In a landscape marred by massive cuts to science funding, the Hakai Institute on British Columbia’s Central Coast represents an alternative paradigm in research funding. For UVic ethnobotanist Dr. Nancy Turner, “it’s like a dream come true.”
The Hakai Institute is a privately funded research institute founded in 2009 by the Tula Foundation, a B.C.-based foundation created and funded by Dr. Eric Peterson and Christina Munck. The Institute is a research and teaching organization that aspires to produce high-quality Long Term Ecological Research (LTER) in the region located between the northern tip of Vancouver Island and the southern tip of Haida Gwaii. The Institute’s field station on Calvert Island lies at the center of the region.
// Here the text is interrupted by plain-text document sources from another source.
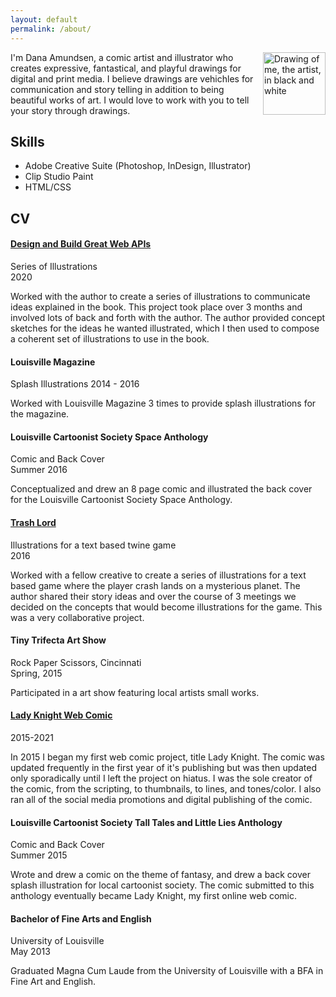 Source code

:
 ```yaml
---
layout: default
permalink: /about/
---
```


<img src ="http://danaamundsen.site44.com/selfie_icon.png" alt="Drawing of me, the artist, in black and white" width="100" align="right">
I'm Dana Amundsen, a comic artist and illustrator who creates expressive, fantastical, and playful drawings for digital and print media. I believe drawings are vehichles for communication and story telling in addition to being beautiful works of art. I would love to work with you to tell your story through drawings.

## Skills
- Adobe Creative Suite (Photoshop, InDesign, Illustrator)
- Clip Studio Paint
- HTML/CSS

## CV

#### [Design and Build Great Web APIs](http://www.greatwebapis.com/)
Series of Illustrations  
2020

Worked with the author to create a series of illustrations to communicate ideas explained in the book. This project took place over 3 months and involved lots of back and forth with the author. The author provided concept sketches for the ideas he wanted illustrated, which I then used to compose a coherent set of illustrations to use in the book.

#### Louisville Magazine
Splash Illustrations
2014 - 2016

Worked with Louisville Magazine 3 times to provide splash illustrations for the magazine.

#### Louisville Cartoonist Society Space Anthology
Comic and Back Cover  
Summer 2016

Conceptualized and drew an 8 page comic and illustrated the back cover for the Louisville Cartoonist Society Space Anthology.

#### [Trash Lord](https://philome.la/isjald/the-trash-lord/index.html)
Illustrations for a text based twine game  
2016

Worked with a fellow creative to create a series of illustrations for a text based game where the player crash lands on a mysterious planet. The author shared their story ideas and over the course of 3 meetings we decided on the concepts that would become illustrations for the game. This was a very collaborative project.

#### Tiny Trifecta Art Show
Rock Paper Scissors, Cincinnati  
Spring, 2015

Participated in a art show featuring local artists small works.

#### [Lady Knight Web Comic](http://ladyknightcomic.tumblr.com/)
2015-2021

In 2015 I began my first web comic project, title Lady Knight. The comic was updated frequently in the first year of it's publishing but was then updated only sporadically until I left the project on hiatus. I was the sole creator of the comic, from the scripting, to thumbnails, to lines, and tones/color. I also ran all of the social media promotions and digital publishing of the comic.

#### Louisville Cartoonist Society Tall Tales and Little Lies Anthology
Comic and Back Cover  
Summer 2015

Wrote and drew a comic on the theme of fantasy, and drew a back cover splash illustration for local cartoonist society. The comic submitted to this anthology eventually became Lady Knight, my first online web comic.

#### Bachelor of Fine Arts and English
University of Louisville  
May 2013

Graduated Magna Cum Laude from the University of Louisville with a BFA in Fine Art and English.
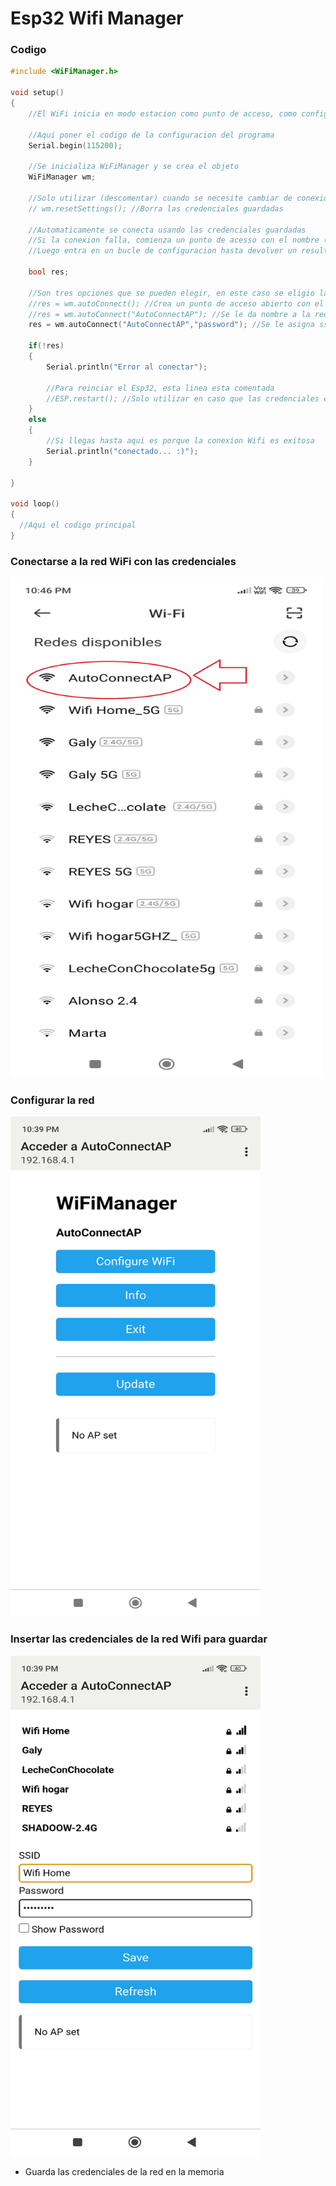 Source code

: # Esp32 Wifi Manager

### Codigo 
```c++
#include <WiFiManager.h> 

void setup() 
{
    //El WiFi inicia en modo estacion como punto de acceso, como configuracion inicial

    //Aqui poner el codigo de la configuracion del programa
    Serial.begin(115200);
    
    //Se inicializa WiFiManager y se crea el objeto
    WiFiManager wm;

    //Solo utilizar (descomentar) cuando se necesite cambiar de conexion Wifi   
    // wm.resetSettings(); //Borra las credenciales guardadas

    //Automaticamente se conecta usando las credenciales guardadas
    //Si la conexion falla, comienza un punto de acesso con el nombre ("AutoConnectAP") o con el nombre que se asigne
    //Luego entra en un bucle de configuracion hasta devolver un resultado exitoso

    bool res;

    //Son tres opciones que se pueden elegir, en este caso se eligio la tercera
    //res = wm.autoConnect(); //Crea un punto de acceso abierto con el nombre del Chip-ID del esp32
    //res = wm.autoConnect("AutoConnectAP"); //Se le da nombre a la red WiFi pero no se necesita contraseña para conectarse, es una red abierta
    res = wm.autoConnect("AutoConnectAP","password"); //Se le asigna ssid de la red y contraseña

    if(!res) 
    {
        Serial.println("Error al conectar");
        
        //Para reinciar el Esp32, esta linea esta comentada
        //ESP.restart(); //Solo utilizar en caso que las credenciales esten equivocadas
    } 
    else 
    {
        //Si llegas hasta aqui es porque la conexion Wifi es exitosa    
        Serial.println("conectado... :)");
    }

}

void loop() 
{
  //Aqui el codigo principal  
}
```

### Conectarse a la red WiFi con las credenciales
<img src="https://github.com/IDiegoUlises/Esp32-Wifi-Manager/blob/main/images/Modificado-WiFi.jpg" width="500" height="800" />

### Configurar la red 
<img src="https://github.com/IDiegoUlises/Esp32-Wifi-Manager/blob/main/images/Screenshot_2023-06-02-22-39-21-117_com.google.android.captiveportallogin.jpg" width="400" height="800" />

### Insertar las credenciales de la red Wifi para guardar
<img src="https://github.com/IDiegoUlises/Esp32-Wifi-Manager/blob/main/images/Screenshot_2023-06-02-22-39-51-932_com.google.android.captiveportallogin.jpg" width="400" height="800" />

* Guarda las credenciales de la red en la memoria
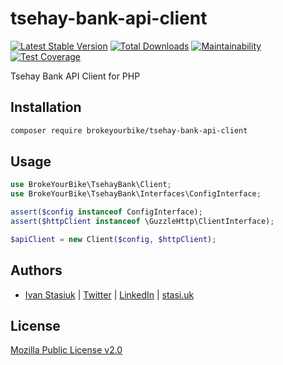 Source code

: # tsehay-bank-api-client

[![Latest Stable Version](https://img.shields.io/github/v/release/brokeyourbike/tsehay-bank-api-client-php)](https://github.com/brokeyourbike/tsehay-bank-api-client-php/releases)
[![Total Downloads](https://poser.pugx.org/brokeyourbike/tsehay-bank-api-client/downloads)](https://packagist.org/packages/brokeyourbike/tsehay-bank-api-client)
[![Maintainability](https://api.codeclimate.com/v1/badges/4a40e4d17f270cd65f32/maintainability)](https://codeclimate.com/github/brokeyourbike/tsehay-bank-api-client-php/maintainability)
[![Test Coverage](https://api.codeclimate.com/v1/badges/4a40e4d17f270cd65f32/test_coverage)](https://codeclimate.com/github/brokeyourbike/tsehay-bank-api-client-php/test_coverage)

Tsehay Bank API Client for PHP

## Installation

```bash
composer require brokeyourbike/tsehay-bank-api-client
```

## Usage

```php
use BrokeYourBike\TsehayBank\Client;
use BrokeYourBike\TsehayBank\Interfaces\ConfigInterface;

assert($config instanceof ConfigInterface);
assert($httpClient instanceof \GuzzleHttp\ClientInterface);

$apiClient = new Client($config, $httpClient);
```

## Authors
- [Ivan Stasiuk](https://github.com/brokeyourbike) | [Twitter](https://twitter.com/brokeyourbike) | [LinkedIn](https://www.linkedin.com/in/brokeyourbike) | [stasi.uk](https://stasi.uk)

## License
[Mozilla Public License v2.0](https://github.com/brokeyourbike/tsehay-bank-api-client-php/blob/main/LICENSE) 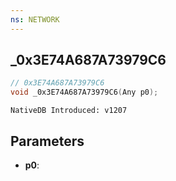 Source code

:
 ```yaml
---
ns: NETWORK
---
```

## _0x3E74A687A73979C6

```c
// 0x3E74A687A73979C6
void _0x3E74A687A73979C6(Any p0);
```

```
NativeDB Introduced: v1207
```

## Parameters
* **p0**:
The Hakai Institute goes against the current in terms of the research it funds. The demands of an academic career (known colloquially as “publish or perish”) drive many scholars to pursue short-term research, while funding dependencies often limit the longevity of longer term projects. Competition between scientists for ever-scarcer research grants stifles collaboration, while industry increasingly directs the research that is funded.
The Hakai Institute stands in opposition to such trends, assembling multidisciplinary research teams to address long-term research projects rooted deeply in place. Perhaps most compelling of all, it is science directed by scientists. While Peterson and Munck (both scientists) have set the parameters for the research they support, Turner reports that “everything is more or less done by consultation and it’s very collaborative and there’s no competition at all.”
The stable source of funding provides an ideal environment for conducting ecological research that is committed to the long term. When asked if the research would be possible without the support of the Tula Foundation, Dr. Turner noted: “The research that’s going on there is definitely much richer and more dense than could be done without that funding. They’ve just supported the research in a whole lot of different ways, by providing equipment and a base for people to live in while they do research on the central coast.”
They have also supported research and teaching in B.C. through the support of more than 50 postdoctoral fellowships and dozens of postgraduate fellowships, in addition to creating 11 faculty positions and 3 research chairs—including Dr. Turner’s 5-year appointment as Hakai Chair in Ethnoecology. Furthermore, as Dr. Turner said with delight, “Just about every school child on the central coast has been to the Hakai [Institute] as a biology learning experience.”
While the funding provided through the Tula Foundation should not be undervalued, Dr. Turner hinted at another key ingredient to the success of the Hakai Institute: community. The Institute collaborates with the local Heiltsuk Nation, hiring “local people to run the boats and supports people being interviewed and doing transcripts.” The Institute also fosters deep integration of those scientists—including Peterson himself—jointly tackling complex research projects .
Not simply a disinterested financier of the research, Turner noted that Peterson has “been involved in the planning of [the research] right along.” As well, he “was at the original meetings and he’s there when people come and go and do the sampling and the research,” Turner said. As for Munck, not only is she a biologist involved in the operation of the Institute, Turner reports, she “is also a wonderful artist.”
By providing both the funds for scientists to pursue their research, and the deep sense of community from which to engage in that research, it is not surprising that Turner suggests “it has really been just wonderful for all of us.”